Clarification needed on realtime indexing with the EventReceiverFirehose

If I want to push new events into Druid using the EventReceiverFirehose, what does that process look like?

From what I gather, you create a realtime index task by communicating with an overlord node. After that, what do you do? When and to which node do you send the actual event data? Is the realtime node necessary in this situation or is the indexing service/overlord sufficient? I suppose I could also rephrase this question to ask what exactly Tranquility does.

Thanks in advance for any insight here.

Hi Letat,

You’re correct in your understanding of how realtime indexing tasks work. After you submit a realtime task to the overlord with an EventReceiverFirehose, the task is distributed to a middle manager with available capacity who then spawns a local Peon process to handle ingestion of the data.

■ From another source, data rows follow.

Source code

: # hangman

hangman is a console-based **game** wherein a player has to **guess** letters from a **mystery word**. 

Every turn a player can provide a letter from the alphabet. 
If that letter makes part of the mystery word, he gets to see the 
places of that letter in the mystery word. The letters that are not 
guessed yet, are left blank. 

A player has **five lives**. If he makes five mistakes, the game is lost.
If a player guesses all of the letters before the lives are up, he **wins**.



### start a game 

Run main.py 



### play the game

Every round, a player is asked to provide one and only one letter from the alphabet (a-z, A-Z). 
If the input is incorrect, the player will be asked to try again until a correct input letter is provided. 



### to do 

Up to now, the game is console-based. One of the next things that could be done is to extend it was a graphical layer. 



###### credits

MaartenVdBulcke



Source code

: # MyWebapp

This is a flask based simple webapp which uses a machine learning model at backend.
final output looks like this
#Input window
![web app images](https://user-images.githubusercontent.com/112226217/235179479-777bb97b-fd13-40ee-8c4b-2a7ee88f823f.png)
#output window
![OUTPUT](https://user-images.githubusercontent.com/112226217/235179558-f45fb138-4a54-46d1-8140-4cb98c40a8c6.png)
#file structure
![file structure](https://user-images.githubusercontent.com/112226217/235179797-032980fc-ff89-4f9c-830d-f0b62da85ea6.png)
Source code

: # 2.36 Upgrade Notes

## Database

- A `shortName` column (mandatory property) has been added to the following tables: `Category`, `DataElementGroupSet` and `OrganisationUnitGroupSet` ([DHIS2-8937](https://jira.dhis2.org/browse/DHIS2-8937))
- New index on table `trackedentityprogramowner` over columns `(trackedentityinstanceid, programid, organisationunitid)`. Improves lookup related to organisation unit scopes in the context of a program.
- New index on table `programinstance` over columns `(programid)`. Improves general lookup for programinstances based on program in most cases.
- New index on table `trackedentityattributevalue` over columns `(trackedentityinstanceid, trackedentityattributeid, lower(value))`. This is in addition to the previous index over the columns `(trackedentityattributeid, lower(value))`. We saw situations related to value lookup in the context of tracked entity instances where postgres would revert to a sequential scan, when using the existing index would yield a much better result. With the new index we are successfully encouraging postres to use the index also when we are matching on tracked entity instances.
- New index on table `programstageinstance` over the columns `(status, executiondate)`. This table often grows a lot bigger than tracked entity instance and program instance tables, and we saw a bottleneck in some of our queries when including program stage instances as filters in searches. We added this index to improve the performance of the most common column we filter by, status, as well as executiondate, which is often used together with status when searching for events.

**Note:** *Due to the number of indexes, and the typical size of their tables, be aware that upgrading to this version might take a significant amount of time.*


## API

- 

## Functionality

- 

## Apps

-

Data is provided through an HTTP endpoint on that middle manager node with the form:

http://<peonHost>:<port>/druid/worker/v1/chat/<eventReceiverServiceName>/push-events/
(see EventReceiverFirehose on http://druid.io/docs/latest/ingestion/firehose.html)

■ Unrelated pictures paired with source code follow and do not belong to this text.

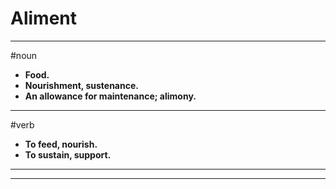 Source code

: # Aliment
---
#noun
- **Food.**
- **Nourishment, sustenance.**
- **An allowance for maintenance; alimony.**
---
#verb
- **To feed, nourish.**
- **To sustain, support.**
---
---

In this ingestion flow, the realtime node is not involved - only the indexing service nodes.

Tranquility helps you by handling the complexities of creating these indexing tasks to generate segments for the right time periods and pushing data to the correct tasks at the correct nodes. It makes it easy to handle ingestion-time partitioning and replication which involve the creation and coordination of multiple indexing tasks. If you are able to use Tranquility in your workflow, it is highly recommended to do so as it will simplify your configuration requirements and minimize ingestion-related issues.